Search the material below for "width" and copy every line where it occurs.

--------------------

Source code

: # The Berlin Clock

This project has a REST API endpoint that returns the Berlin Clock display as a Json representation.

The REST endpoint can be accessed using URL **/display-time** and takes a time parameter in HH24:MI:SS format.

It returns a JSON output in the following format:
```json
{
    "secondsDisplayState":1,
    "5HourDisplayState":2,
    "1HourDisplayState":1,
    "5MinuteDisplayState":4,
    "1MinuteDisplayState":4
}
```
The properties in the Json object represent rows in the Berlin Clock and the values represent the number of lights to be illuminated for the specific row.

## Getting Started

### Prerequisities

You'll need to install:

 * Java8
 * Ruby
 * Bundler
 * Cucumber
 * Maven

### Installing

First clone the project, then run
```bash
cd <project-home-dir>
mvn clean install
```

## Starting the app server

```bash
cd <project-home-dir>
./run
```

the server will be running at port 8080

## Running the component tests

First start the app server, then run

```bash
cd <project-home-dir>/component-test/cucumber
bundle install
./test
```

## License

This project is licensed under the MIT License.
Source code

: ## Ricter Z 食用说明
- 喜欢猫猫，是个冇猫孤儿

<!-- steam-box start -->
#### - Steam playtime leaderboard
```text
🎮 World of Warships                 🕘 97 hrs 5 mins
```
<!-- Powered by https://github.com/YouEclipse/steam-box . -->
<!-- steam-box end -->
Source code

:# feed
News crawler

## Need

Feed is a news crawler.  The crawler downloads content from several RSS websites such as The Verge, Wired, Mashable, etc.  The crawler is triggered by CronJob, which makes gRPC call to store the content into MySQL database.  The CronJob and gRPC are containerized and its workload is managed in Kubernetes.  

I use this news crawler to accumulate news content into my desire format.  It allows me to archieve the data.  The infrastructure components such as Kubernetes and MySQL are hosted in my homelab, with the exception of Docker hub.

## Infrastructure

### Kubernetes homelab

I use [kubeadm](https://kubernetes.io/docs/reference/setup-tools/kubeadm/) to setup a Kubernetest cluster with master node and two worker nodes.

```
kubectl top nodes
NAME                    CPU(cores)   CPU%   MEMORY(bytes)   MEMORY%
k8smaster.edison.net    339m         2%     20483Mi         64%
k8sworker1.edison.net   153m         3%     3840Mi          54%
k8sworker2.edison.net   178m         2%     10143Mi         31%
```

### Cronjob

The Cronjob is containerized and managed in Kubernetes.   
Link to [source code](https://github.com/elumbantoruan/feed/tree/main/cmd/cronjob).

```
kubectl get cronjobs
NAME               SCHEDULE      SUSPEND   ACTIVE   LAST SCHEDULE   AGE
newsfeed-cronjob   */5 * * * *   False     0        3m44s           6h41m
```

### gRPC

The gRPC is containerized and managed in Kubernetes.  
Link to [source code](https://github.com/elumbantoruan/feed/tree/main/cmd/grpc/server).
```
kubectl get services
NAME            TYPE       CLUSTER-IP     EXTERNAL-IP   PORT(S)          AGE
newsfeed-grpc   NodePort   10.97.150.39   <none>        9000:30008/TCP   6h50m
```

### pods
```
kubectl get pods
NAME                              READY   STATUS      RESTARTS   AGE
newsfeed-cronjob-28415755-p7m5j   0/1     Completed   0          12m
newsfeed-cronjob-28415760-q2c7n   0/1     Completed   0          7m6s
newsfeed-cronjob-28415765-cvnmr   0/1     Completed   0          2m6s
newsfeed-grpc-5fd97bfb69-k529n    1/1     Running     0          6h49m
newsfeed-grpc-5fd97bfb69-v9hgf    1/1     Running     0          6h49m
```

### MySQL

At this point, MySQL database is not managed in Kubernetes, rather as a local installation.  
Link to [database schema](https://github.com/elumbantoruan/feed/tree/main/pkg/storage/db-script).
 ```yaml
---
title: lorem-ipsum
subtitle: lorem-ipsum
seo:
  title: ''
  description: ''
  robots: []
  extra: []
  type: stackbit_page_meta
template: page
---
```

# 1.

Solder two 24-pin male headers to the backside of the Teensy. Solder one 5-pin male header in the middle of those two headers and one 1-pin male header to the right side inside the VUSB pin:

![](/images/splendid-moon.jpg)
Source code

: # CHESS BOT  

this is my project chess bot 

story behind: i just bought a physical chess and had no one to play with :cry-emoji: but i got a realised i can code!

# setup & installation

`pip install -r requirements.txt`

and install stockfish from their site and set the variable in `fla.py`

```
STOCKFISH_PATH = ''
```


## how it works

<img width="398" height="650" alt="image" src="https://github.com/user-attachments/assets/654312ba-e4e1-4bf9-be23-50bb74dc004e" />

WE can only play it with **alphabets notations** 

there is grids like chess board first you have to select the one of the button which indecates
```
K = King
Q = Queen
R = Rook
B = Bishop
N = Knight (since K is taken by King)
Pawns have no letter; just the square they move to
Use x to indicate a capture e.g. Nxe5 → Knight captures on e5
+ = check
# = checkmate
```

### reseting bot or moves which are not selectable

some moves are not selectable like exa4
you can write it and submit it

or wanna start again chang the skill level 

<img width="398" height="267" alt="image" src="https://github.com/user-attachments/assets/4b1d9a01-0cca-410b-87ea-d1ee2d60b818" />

--------------------

**Answer to the exercise:**
<img width="398" height="650" alt="image" src="https://github.com/user-attachments/assets/654312ba-e4e1-4bf9-be23-50bb74dc004e" />
<img width="398" height="267" alt="image" src="https://github.com/user-attachments/assets/4b1d9a01-0cca-410b-87ea-d1ee2d60b818" />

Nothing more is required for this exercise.